Friday, Oct. 14, 2011 | 6 p.m.
If schools like Boise State, Air Force, Central Florida, SMU and Houston stay put in their current leagues, the move could have major potential.
If they stay and the Bowl Championship Series then decides that the Mountain West and Conference USA conglomerate are worthy of an automatic bid, even better.
Those are the major, looming unknowns after the two leagues announced a football-only merger between their 22 teams late Friday afternoon.
If those things don't happen, it could turn out to be a sprawling mess stretched out over five time zones.
Several details still need to be hammered out, so time will tell.
"Rather than await changes in membership due to realignment, it became clear the best way to serve our institutions was to pursue an original concept," MWC Commissioner Craig Thompson said in a statement. "The Mountain West and C-USA share a number of similarities, and the creative merger of our football assets firmly position our respective members for the future."

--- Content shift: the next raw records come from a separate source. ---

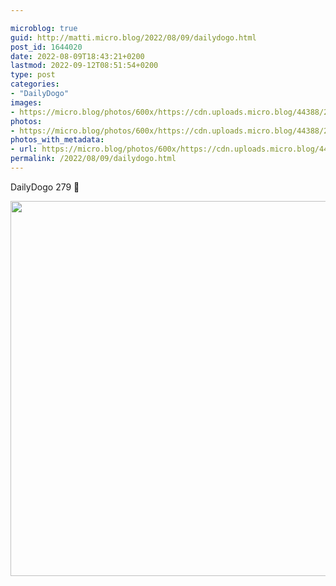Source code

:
 ```yaml
---

microblog: true
guid: http://matti.micro.blog/2022/08/09/dailydogo.html
post_id: 1644020
date: 2022-08-09T18:43:21+0200
lastmod: 2022-09-12T08:51:54+0200
type: post
categories:
- "DailyDogo"
images:
- https://micro.blog/photos/600x/https://cdn.uploads.micro.blog/44388/2022/d395fd8aa3.jpg
photos:
- https://micro.blog/photos/600x/https://cdn.uploads.micro.blog/44388/2022/d395fd8aa3.jpg
photos_with_metadata:
- url: https://micro.blog/photos/600x/https://cdn.uploads.micro.blog/44388/2022/d395fd8aa3.jpg
permalink: /2022/08/09/dailydogo.html
---
```

DailyDogo 279 🐶

<img src="https://micro.blog/photos/600x/https://blog.martin-haehnel.de/uploads/2022/d395fd8aa3.jpg" width="600" height="600" alt="" />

Thompson and C-USA Commissioner Britton Banowsky then held a joint teleconference, addressing several key questions and potential issues surrounding their merger. Among them:
• The two leagues will begin their merger as two divisions and hope to form a championship game between them, but to set up such a game would take NCAA legislation first. Eventually, both commissioners hinted, there could be multiple divisions set up within each existing league, creating a playoff-type format within the mega-conference itself.
• The goal of a championship game such as that would be to determine who landed the conference's automatic BCS bid. But, according to Thompson, conversations regarding the mega-conference's status as a potential automatic qualifier have not yet taken place.
• The two leagues would like to start the merger as early as next season, but a firm date has not yet been settled upon.
• Both leagues plan to continue to honor their current television contracts. C-USA's TV partners include Fox Sports and CBS Sports, as well as ESPN for its annual title game.
• Despite being reportedly courted by the Big East, Boise State and Air Force both took part in the unanimous vote on the Mountain West side in approving this merger. The Big East, which is down to six football-playing members after Pittsburgh and Syracuse announced their intentions to join the ACC, is looking to poach members from elsewhere to try to maintain its automatic qualifier status with the BCS.
• The merger is strictly for football only at this point, but in the other marquee sport — men's basketball— it could offer some relief to all schools involved in terms of scheduling. UNLV has felt its share of difficulties in getting quality opponents to come to the Thomas & Mack Center during the non-conference season. This could potentially open up some scheduling partnerships.
That's where, right now, this has the biggest impact on UNLV.
From a football standpoint, it doesn't right now appear that this will affect a whole lot for UNLV, though it could be key for the struggling program if this merger opens doors to the BCS.
UNLV Athletic Director Jim Livengood told the Sun on Friday evening that he is in full support of the move by the league, viewing it as the best move the school could make in a time in college athletics that is frustrating many.
"The fact that it's a coalition of schools in football, I think it adds a number of other things, and certainly it has some potential in basketball down the road," he said. "I'm not a big proponent of expansion and realignment and all that is going on, but sometimes, that's the way it is. That's the way that it's happening, and it's better to work with it and be a part of it. I'm not sure that all of this at the end of the day will be good for college football and, on a broader stroke, college athletics, but that's what it is, and that's what's happening."